After Revathi left with Singa, Vibhuthi, longing to be a mother herself, adopted Anubhuti from an orphanage. However, due to bullying at school linked to her mother's transgender identity, Anubhuti developed a hostile attitude toward Vibhuthi and dreamed of escaping her after starting her own business. This deeply saddened Vibhuthi, who wrote the anonymous letters that gathered her family, including Yayathi and Vasudeva, in one place. There, she was registered as the heir of the Swaganika clan, and ready to declare herself as a male for the sake of completing the ceremony. However, Vibhuthi chose to prioritize her self-respect and decided to provide Anubhuti with the family and wealth she desired. She handed Revathi's letter to Singa as she left. Yayathi acknowledged Vibhuthi as his daughter, leading to a reconciliation between her and Anubhuti. Singa gave the letter to Bhavabhuti, suggesting it might contain some final words of love from Revathi, who had died long ago. Bhavabhuti, upon reading Revathi's last message, realized how lonely he had become and broke down in tears.
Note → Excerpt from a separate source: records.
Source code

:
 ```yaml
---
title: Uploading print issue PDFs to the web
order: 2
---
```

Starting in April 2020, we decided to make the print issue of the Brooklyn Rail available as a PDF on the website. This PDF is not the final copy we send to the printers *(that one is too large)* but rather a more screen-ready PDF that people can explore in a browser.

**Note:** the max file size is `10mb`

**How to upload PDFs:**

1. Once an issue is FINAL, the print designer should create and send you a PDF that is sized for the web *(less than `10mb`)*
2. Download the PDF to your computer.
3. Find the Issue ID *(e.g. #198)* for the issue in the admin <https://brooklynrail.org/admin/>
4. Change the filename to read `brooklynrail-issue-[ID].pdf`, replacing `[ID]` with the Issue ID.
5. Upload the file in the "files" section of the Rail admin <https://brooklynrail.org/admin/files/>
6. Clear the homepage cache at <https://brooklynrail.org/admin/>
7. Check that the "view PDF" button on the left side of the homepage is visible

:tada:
Ultimately, it was revealed that the Swaganika wealth was used to establish an educational institution that offered free education for all genders, where Anubhuti and Vibhuthi taught dance, and Bhavabhuti served as the principal. Singa becomes a responsible man and marries Kaluva. He later becomes a father and embraces his child, without worrying about his child's gender.

== Music ==

The film's soundtrack album and background score are composed by Vivek Sagar.

Track list
| No. | Title | Lyrics | Singer(s) | Length |
|---|---|---|---|---|
| 1. | "Singaro Singa" | Niklesh Sunkoji | Baba Sehgal, Vaikom Vijayalakshmi | 3:20 |
| 2. | "Guvva Gootilo" | Bhuvana Chandra | Mano, Geetha Madhuri, Snigdha Sharma | 4:19 |
| 3. | "Englandu Rani" | Swaroop Goli | Kailash Kher | 4:02 |
| 4. | "Neelo Naalo" | Bhuvana Chandra | Rajesh Krishnan, Anjana Sowmya (additional vocals by Shrutika Samudrala) | 4:35 |
| 5. | "Sandamaama" | Ramajogayya Sastry | Rhithwik S. Chand | 4:54 |
| 6. | "Thandava Roopam" | Jonnavittula Ramalingeswara Rao | Kalpana Raghavendar | 4:00 |

==Release==
Swag was released on 4 October 2024. Post-theatrical digital streaming rights were acquired by Amazon Prime Video and premiered on 25 October 2024.

==Reception==
Sangeetha Devi Dundoo of The Hindu gave a positive review with particular praise to Hasith Goli, and the performances of Sree Vishnu, Ritu Varma and Meera Jasmine. She further wrote that, "There are times when the multiple timelines and characters can feel tiresome. But ultimately, it finds its rhythm and can leave you with a smile". Eenadu opined that the confused story and screenplay are the major negatives, while the performances of Sree Vishnu, Meera Jasmine and Ritu Varma is the major positive of the film.